Draka only glared. He made a wave of his hand for Christophe to continue. Clarissa’s painted lips formed an ‘O’ and Nina grinned a little.
“If you want to keep your head firmly on your shoulders, you need to listen carefully,” Christophe jammed a finger on the table. “People will pretend to love you while you give them all that they want—food, homes, coin, you name it—until they realize that the hand that feeds them could be theirs. We give rations fitting to what they earn. So, of course the soldiers’ families and the builders’ families look healthier. They work and are paid. Those on the street are not starving because we don’t provide them food, they’re starving because they don’t get their share from the stronger factions on the streets. We need another Talkro. And we can’t wait.”
Draka set the quill down as he listened.
“A new settlement will upheave the factions. You don’t see it, but there are some strong enough that I wouldn’t doubt the Cardinal, or at least the Bishop, are in their pockets—possibly even influenced the ousting of Lord Taggerty and your appointment, I wouldn’t doubt it. That’s why I have been so adamant about the war. If we strike first, we can overrun and hold the lands from Offen to Baden.” He leaned toward Draka, “He intends to take your lands, why not beat him to it? And, while we’re at it, we fill the ranks with all those who haven’t a pot to piss in and send them to do it with their reward being a home of their own in the conquered provinces.”
“That is an amazing idea, my dear,” Clarissa clapped excitedly. “I could see my father praising you for such a good plan if he were here.”
Draka drew in a breath. Behind them, Nina was watching more than his expressions, more than studying him. Her glances were always to and from his quill hand. He noticed that when he wrote, she didn’t look away, even from that far.
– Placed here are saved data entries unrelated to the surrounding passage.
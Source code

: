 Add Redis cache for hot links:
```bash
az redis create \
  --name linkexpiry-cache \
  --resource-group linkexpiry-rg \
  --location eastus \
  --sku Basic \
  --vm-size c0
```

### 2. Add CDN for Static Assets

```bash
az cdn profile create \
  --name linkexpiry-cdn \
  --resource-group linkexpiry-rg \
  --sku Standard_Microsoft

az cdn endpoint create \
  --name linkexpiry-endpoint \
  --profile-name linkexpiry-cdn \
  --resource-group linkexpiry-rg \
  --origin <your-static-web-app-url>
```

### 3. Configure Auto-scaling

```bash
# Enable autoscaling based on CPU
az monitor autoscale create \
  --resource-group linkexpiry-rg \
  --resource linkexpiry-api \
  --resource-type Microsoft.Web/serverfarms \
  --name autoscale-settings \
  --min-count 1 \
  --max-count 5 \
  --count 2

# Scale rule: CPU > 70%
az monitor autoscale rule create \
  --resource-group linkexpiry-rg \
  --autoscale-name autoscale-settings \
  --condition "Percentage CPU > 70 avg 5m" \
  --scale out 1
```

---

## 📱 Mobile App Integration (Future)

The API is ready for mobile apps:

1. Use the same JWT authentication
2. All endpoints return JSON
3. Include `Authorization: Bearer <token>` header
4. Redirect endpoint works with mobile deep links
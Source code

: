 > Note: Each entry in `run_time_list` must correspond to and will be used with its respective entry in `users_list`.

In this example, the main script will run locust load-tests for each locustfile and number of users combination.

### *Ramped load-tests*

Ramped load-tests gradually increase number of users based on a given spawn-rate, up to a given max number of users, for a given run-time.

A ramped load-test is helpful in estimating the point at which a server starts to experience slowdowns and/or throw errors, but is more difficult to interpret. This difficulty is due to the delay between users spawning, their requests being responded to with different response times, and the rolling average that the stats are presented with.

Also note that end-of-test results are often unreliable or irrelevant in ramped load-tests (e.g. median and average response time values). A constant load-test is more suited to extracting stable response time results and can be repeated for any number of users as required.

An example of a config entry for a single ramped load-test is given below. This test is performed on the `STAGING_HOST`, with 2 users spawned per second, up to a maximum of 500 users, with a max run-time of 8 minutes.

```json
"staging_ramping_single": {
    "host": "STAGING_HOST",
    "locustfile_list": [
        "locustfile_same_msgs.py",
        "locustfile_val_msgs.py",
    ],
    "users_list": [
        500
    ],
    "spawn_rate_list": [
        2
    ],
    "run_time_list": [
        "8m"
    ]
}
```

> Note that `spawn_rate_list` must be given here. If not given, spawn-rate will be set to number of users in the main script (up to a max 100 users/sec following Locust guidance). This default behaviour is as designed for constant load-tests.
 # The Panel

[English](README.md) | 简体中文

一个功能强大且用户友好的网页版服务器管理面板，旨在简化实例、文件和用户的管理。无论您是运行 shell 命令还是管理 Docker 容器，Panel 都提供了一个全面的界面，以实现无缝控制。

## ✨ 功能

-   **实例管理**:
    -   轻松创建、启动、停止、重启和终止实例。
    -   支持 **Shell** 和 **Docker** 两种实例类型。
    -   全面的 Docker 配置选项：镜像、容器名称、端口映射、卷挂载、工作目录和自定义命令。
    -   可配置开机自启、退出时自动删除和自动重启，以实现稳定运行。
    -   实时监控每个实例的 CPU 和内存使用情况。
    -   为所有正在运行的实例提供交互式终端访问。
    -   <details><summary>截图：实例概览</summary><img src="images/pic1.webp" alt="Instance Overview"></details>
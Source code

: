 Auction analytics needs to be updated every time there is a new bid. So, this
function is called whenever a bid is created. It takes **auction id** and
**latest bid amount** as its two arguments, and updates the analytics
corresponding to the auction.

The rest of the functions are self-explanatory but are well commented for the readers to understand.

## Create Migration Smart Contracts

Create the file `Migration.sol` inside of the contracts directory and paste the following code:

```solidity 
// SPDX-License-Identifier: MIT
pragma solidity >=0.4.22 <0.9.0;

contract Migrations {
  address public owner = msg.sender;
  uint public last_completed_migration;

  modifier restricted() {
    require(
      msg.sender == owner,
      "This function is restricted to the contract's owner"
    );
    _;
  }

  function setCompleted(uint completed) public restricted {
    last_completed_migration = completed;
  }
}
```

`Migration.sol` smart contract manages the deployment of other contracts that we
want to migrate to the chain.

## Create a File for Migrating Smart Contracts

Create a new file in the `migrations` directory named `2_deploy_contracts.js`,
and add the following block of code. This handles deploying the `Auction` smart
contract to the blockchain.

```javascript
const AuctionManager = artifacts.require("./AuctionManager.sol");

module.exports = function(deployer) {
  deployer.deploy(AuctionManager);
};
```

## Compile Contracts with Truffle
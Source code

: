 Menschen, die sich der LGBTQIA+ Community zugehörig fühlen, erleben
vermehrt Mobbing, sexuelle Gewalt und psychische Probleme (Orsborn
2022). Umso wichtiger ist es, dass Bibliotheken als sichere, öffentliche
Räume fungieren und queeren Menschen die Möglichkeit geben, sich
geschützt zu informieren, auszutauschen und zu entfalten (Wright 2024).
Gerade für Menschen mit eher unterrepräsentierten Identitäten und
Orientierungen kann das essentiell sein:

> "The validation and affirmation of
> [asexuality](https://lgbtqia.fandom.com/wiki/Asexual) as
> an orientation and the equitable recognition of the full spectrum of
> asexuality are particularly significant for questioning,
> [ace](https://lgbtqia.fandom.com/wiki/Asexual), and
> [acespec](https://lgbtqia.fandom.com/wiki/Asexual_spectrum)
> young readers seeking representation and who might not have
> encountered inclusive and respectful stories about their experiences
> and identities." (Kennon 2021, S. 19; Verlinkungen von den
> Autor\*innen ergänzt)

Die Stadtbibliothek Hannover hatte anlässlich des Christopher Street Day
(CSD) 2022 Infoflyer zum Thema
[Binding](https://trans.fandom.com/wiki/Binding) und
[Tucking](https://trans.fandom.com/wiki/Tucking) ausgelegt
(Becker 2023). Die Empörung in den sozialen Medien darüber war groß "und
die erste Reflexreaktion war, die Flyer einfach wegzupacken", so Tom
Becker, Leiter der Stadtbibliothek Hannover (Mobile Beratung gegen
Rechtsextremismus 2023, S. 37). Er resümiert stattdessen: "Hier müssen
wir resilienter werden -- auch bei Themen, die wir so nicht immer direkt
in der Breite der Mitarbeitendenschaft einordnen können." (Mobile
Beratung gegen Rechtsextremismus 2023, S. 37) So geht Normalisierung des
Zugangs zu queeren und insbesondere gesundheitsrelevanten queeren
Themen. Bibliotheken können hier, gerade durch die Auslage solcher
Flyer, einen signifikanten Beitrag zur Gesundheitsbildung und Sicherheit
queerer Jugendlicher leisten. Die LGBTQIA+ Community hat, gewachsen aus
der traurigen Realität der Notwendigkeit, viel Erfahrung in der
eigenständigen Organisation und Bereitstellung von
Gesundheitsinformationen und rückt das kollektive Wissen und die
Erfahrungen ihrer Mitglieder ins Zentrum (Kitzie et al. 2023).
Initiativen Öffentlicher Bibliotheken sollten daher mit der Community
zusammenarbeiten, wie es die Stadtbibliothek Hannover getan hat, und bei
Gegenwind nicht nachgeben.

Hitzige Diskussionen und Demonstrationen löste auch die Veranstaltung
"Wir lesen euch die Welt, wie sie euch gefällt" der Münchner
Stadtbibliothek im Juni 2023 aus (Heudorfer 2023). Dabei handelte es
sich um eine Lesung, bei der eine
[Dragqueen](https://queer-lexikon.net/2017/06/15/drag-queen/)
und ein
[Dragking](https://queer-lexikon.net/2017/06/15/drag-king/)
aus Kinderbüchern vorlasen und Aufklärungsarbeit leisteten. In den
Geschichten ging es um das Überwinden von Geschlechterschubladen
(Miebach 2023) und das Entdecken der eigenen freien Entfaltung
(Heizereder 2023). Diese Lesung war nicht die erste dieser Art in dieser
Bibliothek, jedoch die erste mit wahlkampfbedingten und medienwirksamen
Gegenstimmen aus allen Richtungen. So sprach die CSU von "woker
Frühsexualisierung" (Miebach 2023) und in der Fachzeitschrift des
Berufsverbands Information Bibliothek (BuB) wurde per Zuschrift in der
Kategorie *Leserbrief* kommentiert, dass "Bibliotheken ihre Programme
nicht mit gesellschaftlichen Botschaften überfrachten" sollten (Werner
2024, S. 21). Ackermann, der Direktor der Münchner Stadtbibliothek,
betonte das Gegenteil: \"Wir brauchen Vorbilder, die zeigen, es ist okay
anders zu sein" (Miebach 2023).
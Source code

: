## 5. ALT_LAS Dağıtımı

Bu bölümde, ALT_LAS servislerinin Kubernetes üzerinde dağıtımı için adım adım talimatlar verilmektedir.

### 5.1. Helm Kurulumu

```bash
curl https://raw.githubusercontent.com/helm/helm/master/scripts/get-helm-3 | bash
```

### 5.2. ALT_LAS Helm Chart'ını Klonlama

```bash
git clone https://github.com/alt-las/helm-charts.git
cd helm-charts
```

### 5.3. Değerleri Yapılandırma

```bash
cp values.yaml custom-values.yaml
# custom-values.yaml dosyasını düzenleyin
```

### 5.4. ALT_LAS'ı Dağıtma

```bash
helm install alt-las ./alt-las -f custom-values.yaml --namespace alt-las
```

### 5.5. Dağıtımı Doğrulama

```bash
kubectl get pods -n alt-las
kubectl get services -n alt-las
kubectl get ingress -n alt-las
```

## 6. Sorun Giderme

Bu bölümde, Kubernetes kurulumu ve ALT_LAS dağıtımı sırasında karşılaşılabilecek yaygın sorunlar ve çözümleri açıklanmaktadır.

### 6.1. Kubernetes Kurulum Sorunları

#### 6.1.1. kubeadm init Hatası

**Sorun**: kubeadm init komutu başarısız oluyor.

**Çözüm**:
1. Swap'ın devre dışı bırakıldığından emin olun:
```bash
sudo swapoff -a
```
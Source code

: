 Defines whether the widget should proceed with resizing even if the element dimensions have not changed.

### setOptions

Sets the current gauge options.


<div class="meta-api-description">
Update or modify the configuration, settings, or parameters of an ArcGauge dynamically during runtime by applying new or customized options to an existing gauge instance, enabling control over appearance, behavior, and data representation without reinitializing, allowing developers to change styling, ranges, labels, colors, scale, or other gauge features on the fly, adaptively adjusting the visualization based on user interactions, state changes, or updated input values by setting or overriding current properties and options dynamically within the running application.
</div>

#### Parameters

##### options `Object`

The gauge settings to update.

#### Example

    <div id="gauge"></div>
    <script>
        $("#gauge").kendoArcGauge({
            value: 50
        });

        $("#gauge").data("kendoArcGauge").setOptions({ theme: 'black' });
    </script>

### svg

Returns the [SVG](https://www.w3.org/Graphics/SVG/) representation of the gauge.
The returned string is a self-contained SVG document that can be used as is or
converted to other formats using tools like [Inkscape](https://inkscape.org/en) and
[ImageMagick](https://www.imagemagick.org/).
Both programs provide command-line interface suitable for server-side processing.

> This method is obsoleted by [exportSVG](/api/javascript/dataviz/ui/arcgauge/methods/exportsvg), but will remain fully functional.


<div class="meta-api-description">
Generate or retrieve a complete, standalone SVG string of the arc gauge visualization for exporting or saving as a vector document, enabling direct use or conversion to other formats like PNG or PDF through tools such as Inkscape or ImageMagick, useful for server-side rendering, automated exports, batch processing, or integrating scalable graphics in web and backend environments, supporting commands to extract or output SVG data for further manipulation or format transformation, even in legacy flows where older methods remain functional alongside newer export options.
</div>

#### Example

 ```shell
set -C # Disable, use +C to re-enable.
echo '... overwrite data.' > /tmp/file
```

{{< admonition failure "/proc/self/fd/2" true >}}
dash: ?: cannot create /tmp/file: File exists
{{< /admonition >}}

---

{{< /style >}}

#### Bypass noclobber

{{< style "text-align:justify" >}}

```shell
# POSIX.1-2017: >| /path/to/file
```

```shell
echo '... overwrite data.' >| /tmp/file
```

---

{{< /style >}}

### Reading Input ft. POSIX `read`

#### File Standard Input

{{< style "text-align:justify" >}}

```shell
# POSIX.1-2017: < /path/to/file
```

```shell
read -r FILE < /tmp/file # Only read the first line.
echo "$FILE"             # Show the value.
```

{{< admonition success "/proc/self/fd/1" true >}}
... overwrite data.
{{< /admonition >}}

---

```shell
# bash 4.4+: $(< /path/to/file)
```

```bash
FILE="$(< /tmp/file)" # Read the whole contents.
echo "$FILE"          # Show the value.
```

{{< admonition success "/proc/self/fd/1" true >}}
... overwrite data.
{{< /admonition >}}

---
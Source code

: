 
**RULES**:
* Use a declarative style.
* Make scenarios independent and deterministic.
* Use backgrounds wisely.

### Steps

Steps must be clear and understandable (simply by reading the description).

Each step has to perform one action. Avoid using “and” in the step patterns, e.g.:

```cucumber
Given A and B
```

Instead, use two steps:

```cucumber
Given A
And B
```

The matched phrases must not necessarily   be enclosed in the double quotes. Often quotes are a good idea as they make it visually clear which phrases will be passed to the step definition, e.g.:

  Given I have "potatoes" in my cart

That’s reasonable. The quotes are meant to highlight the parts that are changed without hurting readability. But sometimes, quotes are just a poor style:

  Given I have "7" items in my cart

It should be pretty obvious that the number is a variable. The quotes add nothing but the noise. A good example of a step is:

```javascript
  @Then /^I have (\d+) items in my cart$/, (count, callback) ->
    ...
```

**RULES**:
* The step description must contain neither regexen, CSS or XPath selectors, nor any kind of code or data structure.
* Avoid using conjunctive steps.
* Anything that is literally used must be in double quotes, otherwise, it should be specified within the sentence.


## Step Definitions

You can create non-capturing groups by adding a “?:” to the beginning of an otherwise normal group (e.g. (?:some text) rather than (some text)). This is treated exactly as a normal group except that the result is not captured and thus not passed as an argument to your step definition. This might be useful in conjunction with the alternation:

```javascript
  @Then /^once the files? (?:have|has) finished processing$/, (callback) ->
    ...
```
Could she read what he was writing like he could read what someone was saying? To see, he wrote, ‘I will consider what you have said.’ Then crossed it out with long swooping motions to write instead, ‘Which authority do you think I lack? And by whose authority did you gain yours?’
Draka paused a moment. Her expression changed. There was a crease under her nose, her eyes looked ready to flutter at him. She approves. And, she can read as he writes it.
‘I will go to the Cardinal and see what he is willing to do. If he requires anything, and I mean anything, it will be from your coffers, as willingly as if Christ himself asked for them.’
“I am trying to be your friend in all this,” Christophe said as Draka stood from the table.